How to Alleviate the Pain
Treatment of IT band syndrome includes stretching, massage and frequent icing. Although flexibility of the ITB complex isn't typically an issue, stretching can be beneficial (especially during the healing process). Massage promotes blood flow to the affected area and can minimize scar tissue formation. This can be done by a professional or by self-massage using a foam roll or massage stick.
The good news is that, often, you don't have to stop riding completely. Exercise can promote blood flow and be beneficial to the healing process. However, you probably should curb the intensity and duration until the inflammation abates. If the stress on the affected tissues can be reduced and the pain subsides, begin to increase your riding time and intensity.
If your symptoms don't improve, seek further evaluation. Lateral meniscus tears, articular cartilage lesions or arthritic changes can mimic ITB problems or may be concomitant issues. However, it is always best to catch and address the problem early. Better yet, get on a program to reduce your risk and address any factors you know may contribute to the problem.
For example, if you know you are a pronator, get inserts in your shoes now--not when the pain starts. The best prevention is by ensuring proper alignment and fit as well as being consistent with a stretching and core-strengthening program.

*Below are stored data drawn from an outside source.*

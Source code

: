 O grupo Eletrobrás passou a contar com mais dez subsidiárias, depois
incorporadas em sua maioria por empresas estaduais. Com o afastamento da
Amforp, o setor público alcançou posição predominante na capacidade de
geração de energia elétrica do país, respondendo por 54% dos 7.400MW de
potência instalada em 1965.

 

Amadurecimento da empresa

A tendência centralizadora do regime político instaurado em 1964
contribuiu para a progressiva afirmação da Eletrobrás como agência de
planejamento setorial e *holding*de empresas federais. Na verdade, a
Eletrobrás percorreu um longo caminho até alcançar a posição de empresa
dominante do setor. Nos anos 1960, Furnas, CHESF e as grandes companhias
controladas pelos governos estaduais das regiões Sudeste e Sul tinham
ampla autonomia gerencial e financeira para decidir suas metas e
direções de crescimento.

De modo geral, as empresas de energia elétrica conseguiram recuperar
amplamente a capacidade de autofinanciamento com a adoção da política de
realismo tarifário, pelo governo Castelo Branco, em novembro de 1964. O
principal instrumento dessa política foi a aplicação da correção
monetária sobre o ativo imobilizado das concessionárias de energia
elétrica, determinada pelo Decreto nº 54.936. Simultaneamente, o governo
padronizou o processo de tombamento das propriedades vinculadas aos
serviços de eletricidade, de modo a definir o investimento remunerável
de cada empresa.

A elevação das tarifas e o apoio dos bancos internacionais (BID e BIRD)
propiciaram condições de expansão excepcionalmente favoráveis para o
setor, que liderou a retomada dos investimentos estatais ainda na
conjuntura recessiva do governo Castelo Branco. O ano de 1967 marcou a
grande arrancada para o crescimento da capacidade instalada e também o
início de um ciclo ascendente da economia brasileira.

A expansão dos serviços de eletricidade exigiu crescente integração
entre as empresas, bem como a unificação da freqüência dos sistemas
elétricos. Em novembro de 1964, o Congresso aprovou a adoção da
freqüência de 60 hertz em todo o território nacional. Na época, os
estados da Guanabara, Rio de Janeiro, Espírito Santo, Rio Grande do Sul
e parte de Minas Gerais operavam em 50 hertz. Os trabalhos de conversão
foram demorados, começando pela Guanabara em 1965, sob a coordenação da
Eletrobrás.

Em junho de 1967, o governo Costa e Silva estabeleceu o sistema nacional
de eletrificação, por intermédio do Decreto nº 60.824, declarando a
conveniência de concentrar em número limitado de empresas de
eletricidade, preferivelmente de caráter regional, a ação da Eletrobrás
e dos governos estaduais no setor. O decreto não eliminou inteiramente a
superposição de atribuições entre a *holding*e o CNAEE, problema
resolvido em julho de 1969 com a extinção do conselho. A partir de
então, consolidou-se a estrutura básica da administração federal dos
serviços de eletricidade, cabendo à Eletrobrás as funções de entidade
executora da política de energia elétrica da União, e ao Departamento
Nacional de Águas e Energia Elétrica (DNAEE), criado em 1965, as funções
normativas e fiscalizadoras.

MORE: 7 Simple Stretches for Cyclists
Bridging March
Lying on your back, lift your hips to a full bridging position. Lift one foot off the mat while maintaining the bridging position. Do not allow your hips to drop. Return to start position. Now, lift other foot. Continue by repeating exercise.
Side-Lying Clam
Lie on your side with elastic band around your thighs just above your knees. Keeping your feet together, lift the upper leg off the lower leg. Lift only as high as is comfortable and do not allow your back to rotate. You should keep your spine stable throughout the exercise and isolate the motion to the hip.
Side-Lying Hip Abduction
Lying on your side, lift the upper leg again, isolating motion to the hip. Don't lift too high and keep the spine stable. You want to focus on keeping your leg in line with your trunk and your foot parallel to the ground.